REPUBLIKA.CO.ID, JAKARTA -- Pemerintah memberikan denda sebesar Rp 56 miliar bagi sejumlah eksportir yang melanggar aturan devisa hasil ekspor. Adapun sanksi tersebut merupakan akumulasi dari 2019 sampai dengan 2023 yang menggunakan aturan lama.
Direktur Jenderal Bea dan Cukai Kementerian Keuangan Askolani mengatakan sanksi ini mengacu pada aturan devisa hasil ekspor lama, yakni Peraturan Pemerintah Nomor 1 Tahun 2019 tentang Devisa Hasil Ekspor dari Kegiatan Pengusahaan, Pengelolaan, dan/atau Pengolahan Sumber Daya Alam.
"Sejak 2019-2023 pemerintah telah mengenakan sanksi sebanyak Rp 56 miliar terhadap perusahaan yang tidak memenuhi kewajiban DHE dengan menggunakan sistem PP yang lama," ujarnya kepada wartawan dikutip Ahad (13/8/2023).
Askolani menyebut belum ada eksportir yang melanggar kebijakan devisa hasil ekspor baru dalam Peraturan Pemerintah Nomor 36 Tahun 2023. Hal ini mengingat kebijakan tersebut baru berlaku Agustus 2023.
Selain itu, ada tenggat waktu tiga bulan untuk menempatkan devisa hasil ekspor sumber daya alam dalam rekening khusus. Dalam beleid tersebut, para eksportir diharuskan menyimpan devisa hasil ekspor sebesar 30 persen selama tiga bulan.
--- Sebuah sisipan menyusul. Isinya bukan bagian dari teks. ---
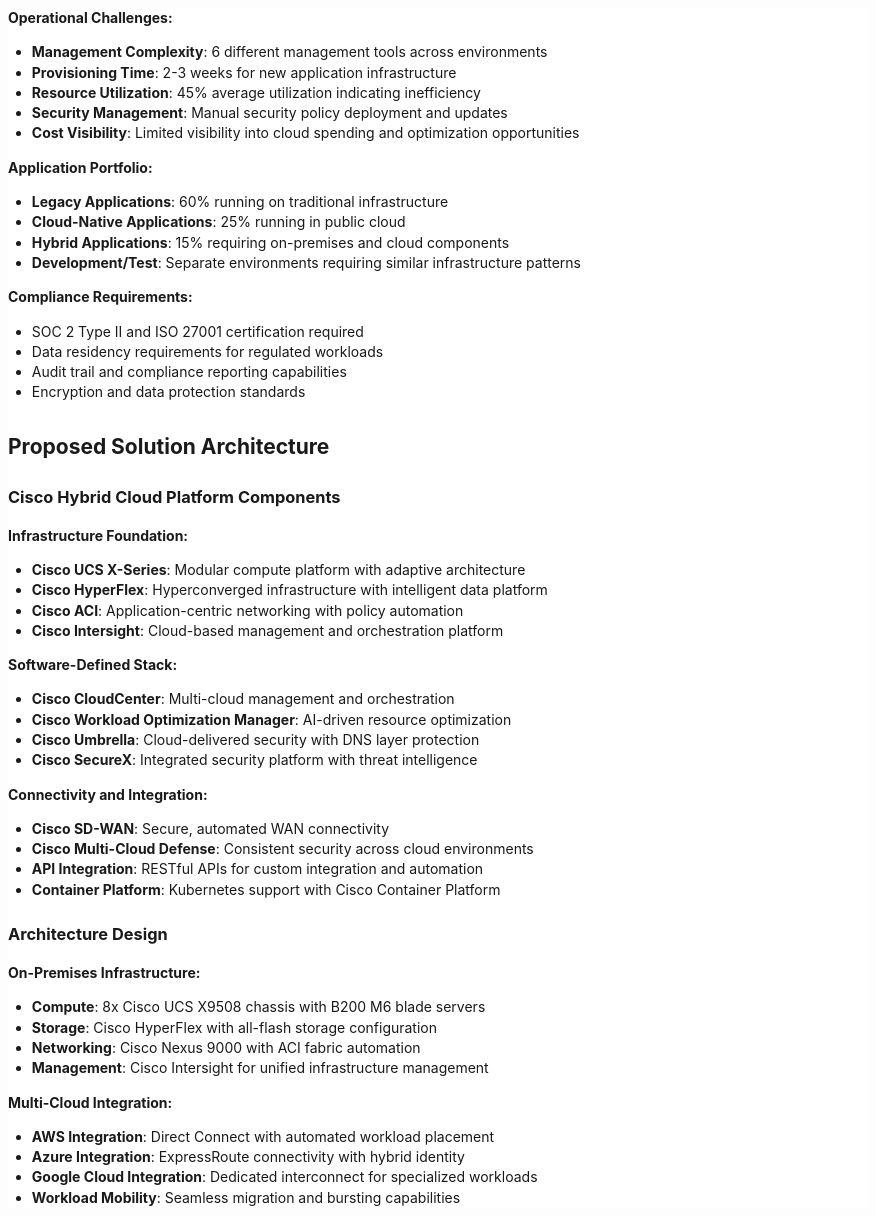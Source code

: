**Operational Challenges:**
- **Management Complexity**: 6 different management tools across environments
- **Provisioning Time**: 2-3 weeks for new application infrastructure
- **Resource Utilization**: 45% average utilization indicating inefficiency
- **Security Management**: Manual security policy deployment and updates
- **Cost Visibility**: Limited visibility into cloud spending and optimization opportunities

**Application Portfolio:**
- **Legacy Applications**: 60% running on traditional infrastructure
- **Cloud-Native Applications**: 25% running in public cloud
- **Hybrid Applications**: 15% requiring on-premises and cloud components
- **Development/Test**: Separate environments requiring similar infrastructure patterns

**Compliance Requirements:**
- SOC 2 Type II and ISO 27001 certification required
- Data residency requirements for regulated workloads
- Audit trail and compliance reporting capabilities
- Encryption and data protection standards

## Proposed Solution Architecture

### Cisco Hybrid Cloud Platform Components

**Infrastructure Foundation:**
- **Cisco UCS X-Series**: Modular compute platform with adaptive architecture
- **Cisco HyperFlex**: Hyperconverged infrastructure with intelligent data platform
- **Cisco ACI**: Application-centric networking with policy automation
- **Cisco Intersight**: Cloud-based management and orchestration platform

**Software-Defined Stack:**
- **Cisco CloudCenter**: Multi-cloud management and orchestration
- **Cisco Workload Optimization Manager**: AI-driven resource optimization
- **Cisco Umbrella**: Cloud-delivered security with DNS layer protection
- **Cisco SecureX**: Integrated security platform with threat intelligence

**Connectivity and Integration:**
- **Cisco SD-WAN**: Secure, automated WAN connectivity
- **Cisco Multi-Cloud Defense**: Consistent security across cloud environments
- **API Integration**: RESTful APIs for custom integration and automation
- **Container Platform**: Kubernetes support with Cisco Container Platform

### Architecture Design

**On-Premises Infrastructure:**
- **Compute**: 8x Cisco UCS X9508 chassis with B200 M6 blade servers
- **Storage**: Cisco HyperFlex with all-flash storage configuration
- **Networking**: Cisco Nexus 9000 with ACI fabric automation
- **Management**: Cisco Intersight for unified infrastructure management

**Multi-Cloud Integration:**
- **AWS Integration**: Direct Connect with automated workload placement
- **Azure Integration**: ExpressRoute connectivity with hybrid identity
- **Google Cloud Integration**: Dedicated interconnect for specialized workloads
- **Workload Mobility**: Seamless migration and bursting capabilities
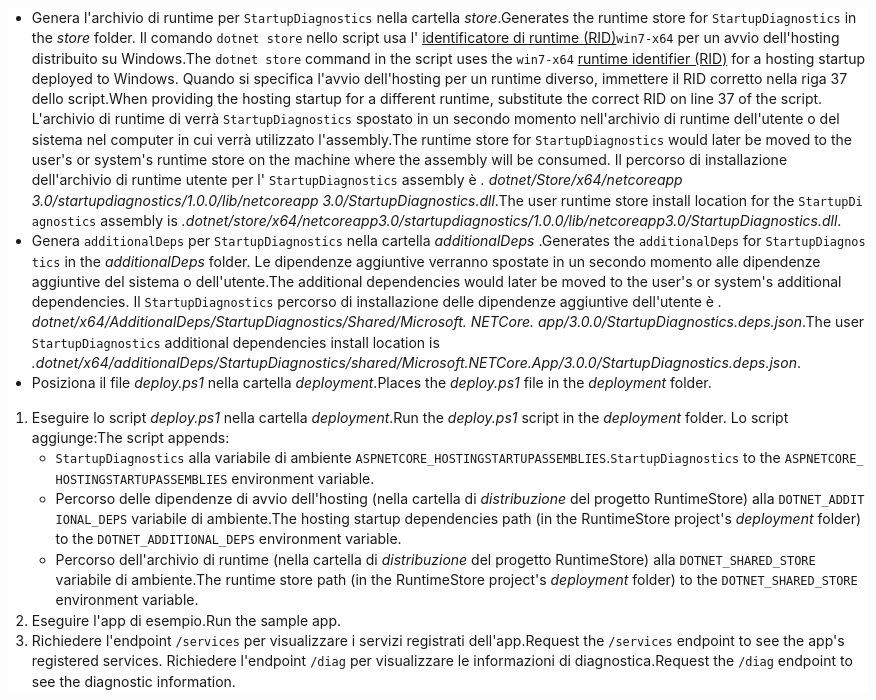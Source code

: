    * <span data-ttu-id="04ec5-295">Genera l'archivio di runtime per `StartupDiagnostics` nella cartella *store*.</span><span class="sxs-lookup"><span data-stu-id="04ec5-295">Generates the runtime store for `StartupDiagnostics` in the *store* folder.</span></span> <span data-ttu-id="04ec5-296">Il comando `dotnet store` nello script usa l' [identificatore di runtime (RID)](/dotnet/core/rid-catalog)`win7-x64` per un avvio dell'hosting distribuito su Windows.</span><span class="sxs-lookup"><span data-stu-id="04ec5-296">The `dotnet store` command in the script uses the `win7-x64` [runtime identifier (RID)](/dotnet/core/rid-catalog) for a hosting startup deployed to Windows.</span></span> <span data-ttu-id="04ec5-297">Quando si specifica l'avvio dell'hosting per un runtime diverso, immettere il RID corretto nella riga 37 dello script.</span><span class="sxs-lookup"><span data-stu-id="04ec5-297">When providing the hosting startup for a different runtime, substitute the correct RID on line 37 of the script.</span></span> <span data-ttu-id="04ec5-298">L'archivio di runtime di verrà `StartupDiagnostics` spostato in un secondo momento nell'archivio di runtime dell'utente o del sistema nel computer in cui verrà utilizzato l'assembly.</span><span class="sxs-lookup"><span data-stu-id="04ec5-298">The runtime store for `StartupDiagnostics` would later be moved to the user's or system's runtime store on the machine where the assembly will be consumed.</span></span> <span data-ttu-id="04ec5-299">Il percorso di installazione dell'archivio di runtime utente per l' `StartupDiagnostics` assembly è *. dotnet/Store/x64/netcoreapp 3.0/startupdiagnostics/1.0.0/lib/netcoreapp 3.0/StartupDiagnostics.dll*.</span><span class="sxs-lookup"><span data-stu-id="04ec5-299">The user runtime store install location for the `StartupDiagnostics` assembly is *.dotnet/store/x64/netcoreapp3.0/startupdiagnostics/1.0.0/lib/netcoreapp3.0/StartupDiagnostics.dll*.</span></span>
   * <span data-ttu-id="04ec5-300">Genera `additionalDeps` per `StartupDiagnostics` nella cartella *additionalDeps* .</span><span class="sxs-lookup"><span data-stu-id="04ec5-300">Generates the `additionalDeps` for `StartupDiagnostics` in the *additionalDeps* folder.</span></span> <span data-ttu-id="04ec5-301">Le dipendenze aggiuntive verranno spostate in un secondo momento alle dipendenze aggiuntive del sistema o dell'utente.</span><span class="sxs-lookup"><span data-stu-id="04ec5-301">The additional dependencies would later be moved to the user's or system's additional dependencies.</span></span> <span data-ttu-id="04ec5-302">Il `StartupDiagnostics` percorso di installazione delle dipendenze aggiuntive dell'utente è *. dotnet/x64/AdditionalDeps/StartupDiagnostics/Shared/Microsoft. NETCore. app/3.0.0/StartupDiagnostics.deps.json*.</span><span class="sxs-lookup"><span data-stu-id="04ec5-302">The user `StartupDiagnostics` additional dependencies install location is *.dotnet/x64/additionalDeps/StartupDiagnostics/shared/Microsoft.NETCore.App/3.0.0/StartupDiagnostics.deps.json*.</span></span>
   * <span data-ttu-id="04ec5-303">Posiziona il file *deploy.ps1* nella cartella *deployment*.</span><span class="sxs-lookup"><span data-stu-id="04ec5-303">Places the *deploy.ps1* file in the *deployment* folder.</span></span>
1. <span data-ttu-id="04ec5-304">Eseguire lo script *deploy.ps1* nella cartella *deployment*.</span><span class="sxs-lookup"><span data-stu-id="04ec5-304">Run the *deploy.ps1* script in the *deployment* folder.</span></span> <span data-ttu-id="04ec5-305">Lo script aggiunge:</span><span class="sxs-lookup"><span data-stu-id="04ec5-305">The script appends:</span></span>
   * <span data-ttu-id="04ec5-306">`StartupDiagnostics` alla variabile di ambiente `ASPNETCORE_HOSTINGSTARTUPASSEMBLIES`.</span><span class="sxs-lookup"><span data-stu-id="04ec5-306">`StartupDiagnostics` to the `ASPNETCORE_HOSTINGSTARTUPASSEMBLIES` environment variable.</span></span>
   * <span data-ttu-id="04ec5-307">Percorso delle dipendenze di avvio dell'hosting (nella cartella di *distribuzione* del progetto RuntimeStore) alla `DOTNET_ADDITIONAL_DEPS` variabile di ambiente.</span><span class="sxs-lookup"><span data-stu-id="04ec5-307">The hosting startup dependencies path (in the RuntimeStore project's *deployment* folder) to the `DOTNET_ADDITIONAL_DEPS` environment variable.</span></span>
   * <span data-ttu-id="04ec5-308">Percorso dell'archivio di runtime (nella cartella di *distribuzione* del progetto RuntimeStore) alla `DOTNET_SHARED_STORE` variabile di ambiente.</span><span class="sxs-lookup"><span data-stu-id="04ec5-308">The runtime store path (in the RuntimeStore project's *deployment* folder) to the `DOTNET_SHARED_STORE` environment variable.</span></span>
1. <span data-ttu-id="04ec5-309">Eseguire l'app di esempio.</span><span class="sxs-lookup"><span data-stu-id="04ec5-309">Run the sample app.</span></span>
1. <span data-ttu-id="04ec5-310">Richiedere l'endpoint `/services` per visualizzare i servizi registrati dell'app.</span><span class="sxs-lookup"><span data-stu-id="04ec5-310">Request the `/services` endpoint to see the app's registered services.</span></span> <span data-ttu-id="04ec5-311">Richiedere l'endpoint `/diag` per visualizzare le informazioni di diagnostica.</span><span class="sxs-lookup"><span data-stu-id="04ec5-311">Request the `/diag` endpoint to see the diagnostic information.</span></span>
"Nanti kepatuhan dari perusahaan itu akan kita lihat setelah 3 bulan jalan, setelah Agustus. Jadi kami tegaskan saat ini belum ada perusahaan yang kemudian kita lakukan pengawasan sesuai dengan PP 2023," ucapnya.
“Maka kewajiban DHE adalah tiga bulan, sehingga kepatuhan perusahaan itu akan kita lihat tiga bulan setelah Agustus," tambahnya.
Dalam beleid baru Presiden Joko Widodo, pengusaha diwajibkan menyimpan devisa hasil ekspor bila mereka punya nilai ekspor pada pemberitahuan pabean ekspor minimal 250 ribu dolar AS. Jika di bawah nilai tersebut, eksportir tak diwajibkan memarkir devisa hasil ekspor melalui perbankan.
Bagi pengusaha dengan nilai ekspor di bawah 250 ribu dolar AS bisa tetap sukarela menempatkan devisa hasil ekspor melalui perbankan atau lembaga keuangan pemerintah lain.